[SPARK-9043] Serialize key, value and combiner classes in ShuffleDependency #7403

massie · 2015-07-14T21:13:53Z

ShuffleManager implementations are currently not given type information for
the key, value and combiner classes. Serialization of shuffle objects relies
on objects being JavaSerializable, with methods defined for reading/writing
the object or, alternatively, serialization via Kryo which uses reflection.

Serialization systems like Avro, Thrift and Protobuf generate classes with
zero argument constructors and explicit schema information
(e.g. IndexedRecords in Avro have get, put and getSchema methods).

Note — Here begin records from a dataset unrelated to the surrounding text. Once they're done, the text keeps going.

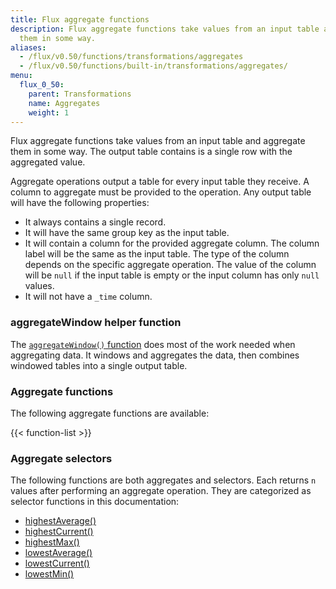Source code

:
 ```yaml
---
title: Flux aggregate functions
description: Flux aggregate functions take values from an input table and aggregate
  them in some way.
aliases:
  - /flux/v0.50/functions/transformations/aggregates
  - /flux/v0.50/functions/built-in/transformations/aggregates/
menu:
  flux_0_50:
    parent: Transformations
    name: Aggregates
    weight: 1
---
```


Flux aggregate functions take values from an input table and aggregate them in some way.
The output table contains is a single row with the aggregated value.

Aggregate operations output a table for every input table they receive.
A column to aggregate must be provided to the operation.
Any output table will have the following properties:

- It always contains a single record.
- It will have the same group key as the input table.
- It will contain a column for the provided aggregate column.
  The column label will be the same as the input table.
  The type of the column depends on the specific aggregate operation.
  The value of the column will be `null` if the input table is empty or the input column has only `null` values.
- It will not have a `_time` column.

### aggregateWindow helper function
The [`aggregateWindow()` function](/flux/v0.50/stdlib/built-in/transformations/aggregates/aggregatewindow)
does most of the work needed when aggregating data.
It windows and aggregates the data, then combines windowed tables into a single output table.

### Aggregate functions
The following aggregate functions are available:

{{< function-list >}}

### Aggregate selectors
The following functions are both aggregates and selectors.
Each returns `n` values after performing an aggregate operation.
They are categorized as selector functions in this documentation:

- [highestAverage()](/flux/v0.50/stdlib/built-in/transformations/selectors/highestaverage)
- [highestCurrent()](/flux/v0.50/stdlib/built-in/transformations/selectors/highestcurrent)
- [highestMax()](/flux/v0.50/stdlib/built-in/transformations/selectors/highestmax)
- [lowestAverage()](/flux/v0.50/stdlib/built-in/transformations/selectors/lowestaverage)
- [lowestCurrent()](/flux/v0.50/stdlib/built-in/transformations/selectors/lowestcurrent)
- [lowestMin()](/flux/v0.50/stdlib/built-in/transformations/selectors/lowestmin)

By serializing the key, value and combiner class names in ShuffleDependency,
shuffle implementations will have access to schema information when
registerShuffle() is called.

massie · 2015-07-14T21:35:29Z

Jenkins, test this please.

massie · 2015-07-14T21:36:03Z

There was a timeout fetching from the git repo. Having Jenkins try again.

JoshRosen · 2015-07-14T21:46:04Z

core/src/main/scala/org/apache/spark/Dependency.scala

@@ -65,7 +67,7 @@ abstract class NarrowDependency[T](_rdd: RDD[T]) extends Dependency[T] {
 * @param mapSideCombine whether to perform partial aggregation (also known as map-side combine)
 */
 @DeveloperApi
-class ShuffleDependency[K, V, C](
+class ShuffleDependency[K: ClassTag, V: ClassTag, C: ClassTag](


FYI, this is a binary-incompatible change to a DeveloperAPI.

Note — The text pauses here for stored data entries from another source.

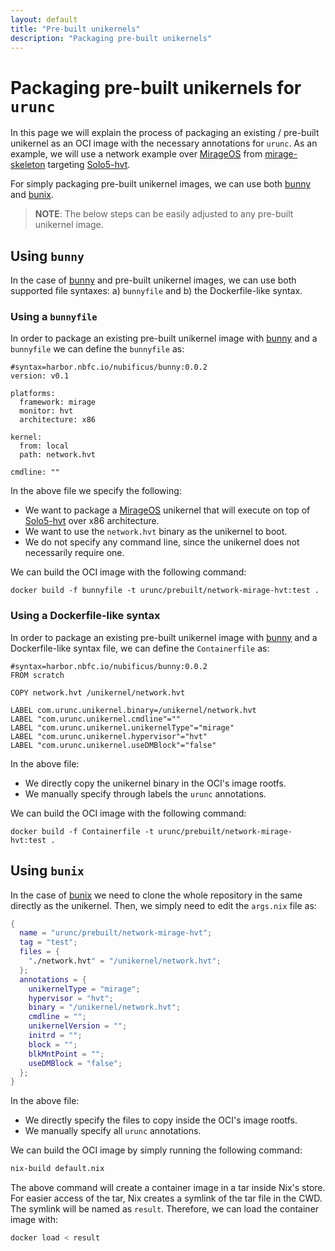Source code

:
 ```yaml
---
layout: default
title: "Pre-built unikernels"
description: "Packaging pre-built unikernels"
---
```


# Packaging pre-built unikernels for `urunc`

In this page we will explain the process of packaging an existing / pre-built
unikernel as an OCI image with the necessary annotations for `urunc`. As an
example, we will use a network example over
[MirageOS](https://github.com/mirage) from
[mirage-skeleton](https://github.com/mirage/mirage-skeleton/tree/main/device-usage/network)
targeting [Solo5-hvt](https://github.com/Solo5/solo5).

For simply packaging pre-built unikernel images, we can use both
[bunny](https://github.com/nubificus/bunny) and
[bunix](https://github.com/nubificus/bunix).

> **NOTE**: The below steps can be easily adjusted to any pre-built unikernel image.

## Using `bunny`

In the case of [bunny](https://github.com/nubificus/bunny) and pre-built
unikernel images, we can use both supported file syntaxes: a) `bunnyfile` and
b) the Dockerfile-like syntax.

### Using a `bunnyfile`

In order to package an existing pre-built unikernel image with [bunny](https://github.com/nubificus/bunny) and a
`bunnyfile` we can define the `bunnyfile` as:

```
#syntax=harbor.nbfc.io/nubificus/bunny:0.0.2
version: v0.1

platforms:
  framework: mirage
  monitor: hvt
  architecture: x86

kernel:
  from: local
  path: network.hvt

cmdline: ""
```

In the above file we specify the following:

- We want to package a [MirageOS](https://github.com/mirage) unikernel that
  will execute on top of [Solo5-hvt](https://github.com/Solo5/solo5) over x86
  architecture.
- We want to use the `network.hvt` binary as the unikernel to boot.
- We do not specify any command line, since the unikernel does not necessarily require one.

We can build the OCI image with the following command:

```
docker build -f bunnyfile -t urunc/prebuilt/network-mirage-hvt:test .
```

### Using a Dockerfile-like syntax

In order to package an existing pre-built unikernel image with
[bunny](https://github.com/nubificus/bunny) and a Dockerfile-like syntax file,
we can define the `Containerfile` as:

```
#syntax=harbor.nbfc.io/nubificus/bunny:0.0.2
FROM scratch

COPY network.hvt /unikernel/network.hvt

LABEL com.urunc.unikernel.binary=/unikernel/network.hvt
LABEL "com.urunc.unikernel.cmdline"=""
LABEL "com.urunc.unikernel.unikernelType"="mirage"
LABEL "com.urunc.unikernel.hypervisor"="hvt"
LABEL "com.urunc.unikernel.useDMBlock"="false"
```

In the above file:

- We directly copy the unikernel binary in the OCI's image rootfs.
- We manually specify through labels the `urunc` annotations.

We can build the OCI image with the following command:

```
docker build -f Containerfile -t urunc/prebuilt/network-mirage-hvt:test .
```

## Using `bunix`

In the case of [bunix](https://github.com/nubificus/bunix) we need to clone the whole
repository in the same directly as the
unikernel. Then, we simply need to edit the `args.nix` file as:

```Nix
{
  name = "urunc/prebuilt/network-mirage-hvt";
  tag = "test";
  files = {
    "./network.hvt" = "/unikernel/network.hvt";
  };
  annotations = {
    unikernelType = "mirage";
    hypervisor = "hvt";
    binary = "/unikernel/network.hvt";
    cmdline = "";
    unikernelVersion = "";
    initrd = "";
    block = "";
    blkMntPoint = "";
    useDMBlock = "false";
  };
}
```

In the above file:

- We directly specify the files to copy inside the OCI's image rootfs.
- We manually specify all `urunc` annotations.

We can build the OCI image by simply running the following command:

```bash
nix-build default.nix
```

The above command will create a container image in a tar inside Nix's store. For
easier access of the tar, Nix creates a symlink of the tar file in the CWD. The
symlink will be named as `result`. Therefore, we can load the container image with:

```bash
docker load < result
```
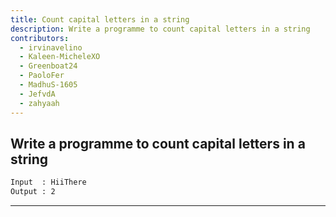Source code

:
 ```yaml
---
title: Count capital letters in a string
description: Write a programme to count capital letters in a string
contributors:
  - irvinavelino
  - Kaleen-MicheleXO
  - Greenboat24
  - PaoloFer
  - MadhuS-1605
  - JefvdA
  - zahyaah
---
```


## Write a programme to count capital letters in a string

```txt
Input  : HiiThere
Output : 2
```

---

According to the source for DeveloperApi, a Developer API is unstable and can change between minor releases.

JoshRosen · 2015-07-14T21:49:02Z

I don't think that we can make this change as-is since we can't break binary compatibility for stable public APIs like PairRDDFunctions.

massie · 2015-07-14T22:01:56Z

@JoshRosen What suggestions do you have for making the key, value and combiner class names available in the ShuffleDependency in a way that is binary compatible?

I had assumed that this would be part of the next major release where binary changes might be allowed.

massie · 2015-07-14T22:08:37Z

Also, the comment in the DeveloperApi annotation reads...

/**
 * A lower-level, unstable API intended for developers.
 *
 * Developer API's might change or be removed in minor versions of Spark.
 *
 * NOTE: If there exists a Scaladoc comment that immediately precedes this annotation, the first
 * line of the comment must be ":: DeveloperApi ::" with no trailing blank line. This is because
 * of the known issue that Scaladoc displays only either the annotation or the comment, whichever
 * comes first.
 */

massie · 2015-07-14T22:15:55Z

The PairRDDFunctions class isn't labeled DeveloperApi so what is the assumed level of stability?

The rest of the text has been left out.